The stress of buying food and presents can heighten financial strain and cause people to feel pressured as we try to meet demands. The expectations of family togetherness can escalate tensions, while people who are separated from family and friends can feel isolated and lonely. For people who have suffered bereavement, the feeling of loss and sadness can be overwhelming at this time of the year. SuperFriend encourages you take heed of the 12 practical tips below to help you look after your mental health this holiday season.
1. Budget, budget, budget – Planning ahead when it comes to Christmas spending can help you stick to a budget and ease the financial burden of the Christmas period. Remember to try and enjoy Christmas within your means to avoid a Christmas financial hangover in the New Year.
2. Keep presents under wrap – If you have a large family or friendship circle, buying presents can be costly. To reduce the cost of gift giving for yourself, as well as those around you, why not suggest your group have a Kris Kringle, or set a reasonable limit on the cost of presents for each person.
3. Don’t shop ‘til you drop – You can limit the stress of Christmas shopping by making a list of the things you want to purchase, doing your shopping early (if possible), or shopping online to avoid the crowds.
4. Preparing Christmas Lunch (or Dinner) – Preparing a meal for family and friends can be enjoyable, but also tiring and stressful at the same time. To reduce the stress of Christmas cooking, you could consider delegating tasks; you shouldn’t have to do everything yourself. Keep things simple, and request your guests bring a platter of food to help share both the cost and the workload.
5. Managing relationships – Stress and anxiety over the Christmas period can heighten tensions between family members and/or friends. It is important during this time to have realistic expectations of yourself and others. To limit arguments, avoid known triggers and use relaxation techniques, such as deep breathing or focusing on your breath, to help you manage feelings of anxiety or tension.
6. Try to be moderate – Whilst ‘tis the season to be jolly, overindulgence in food and alcohol can have a detrimental effect on your mental health and general wellbeing. Try to include as much fruit and vegetables in your diet as possible and limit your alcohol consumption.

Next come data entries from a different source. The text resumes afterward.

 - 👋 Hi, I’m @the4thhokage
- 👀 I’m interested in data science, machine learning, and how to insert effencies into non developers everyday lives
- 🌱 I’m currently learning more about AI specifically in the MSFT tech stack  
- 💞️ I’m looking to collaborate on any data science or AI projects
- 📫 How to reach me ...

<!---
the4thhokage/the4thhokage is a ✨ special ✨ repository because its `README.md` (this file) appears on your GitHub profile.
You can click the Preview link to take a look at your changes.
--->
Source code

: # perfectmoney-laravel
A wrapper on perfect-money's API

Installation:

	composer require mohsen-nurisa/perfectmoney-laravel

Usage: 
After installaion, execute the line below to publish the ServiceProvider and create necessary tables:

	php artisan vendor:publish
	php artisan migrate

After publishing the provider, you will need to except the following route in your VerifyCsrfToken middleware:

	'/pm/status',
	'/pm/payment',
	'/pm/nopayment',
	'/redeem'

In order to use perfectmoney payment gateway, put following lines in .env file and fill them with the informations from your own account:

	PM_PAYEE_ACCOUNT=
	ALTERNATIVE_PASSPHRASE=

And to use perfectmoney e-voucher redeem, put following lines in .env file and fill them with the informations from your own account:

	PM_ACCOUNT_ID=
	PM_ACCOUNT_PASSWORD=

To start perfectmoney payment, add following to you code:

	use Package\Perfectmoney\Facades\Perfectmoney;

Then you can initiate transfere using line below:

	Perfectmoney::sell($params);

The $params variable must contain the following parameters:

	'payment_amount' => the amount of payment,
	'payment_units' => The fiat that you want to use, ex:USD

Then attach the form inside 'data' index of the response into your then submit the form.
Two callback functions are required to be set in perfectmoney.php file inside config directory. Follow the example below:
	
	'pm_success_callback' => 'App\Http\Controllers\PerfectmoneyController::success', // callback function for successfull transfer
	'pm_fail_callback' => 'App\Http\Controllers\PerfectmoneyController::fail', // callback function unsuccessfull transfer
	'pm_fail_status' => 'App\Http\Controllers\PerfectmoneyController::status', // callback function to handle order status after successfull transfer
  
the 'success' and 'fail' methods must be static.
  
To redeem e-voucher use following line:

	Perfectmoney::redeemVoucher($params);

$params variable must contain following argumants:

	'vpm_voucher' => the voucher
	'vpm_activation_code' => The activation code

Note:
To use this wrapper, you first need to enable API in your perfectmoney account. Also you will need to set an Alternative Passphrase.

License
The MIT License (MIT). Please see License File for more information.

7. Keep moving – Despite the Christmas period being a holiday for many, keeping up a regular exercise routine can not only reduce stress and increase serotonin levels helping to elevate your mood, it can also help counter act any overindulgence that may have occurred during the silly season!
8. Get some rest – Feeling tired can exacerbate stress and anxiety, so it’s important to get plenty of sleep and take some time out for yourself, to give your mind some rest.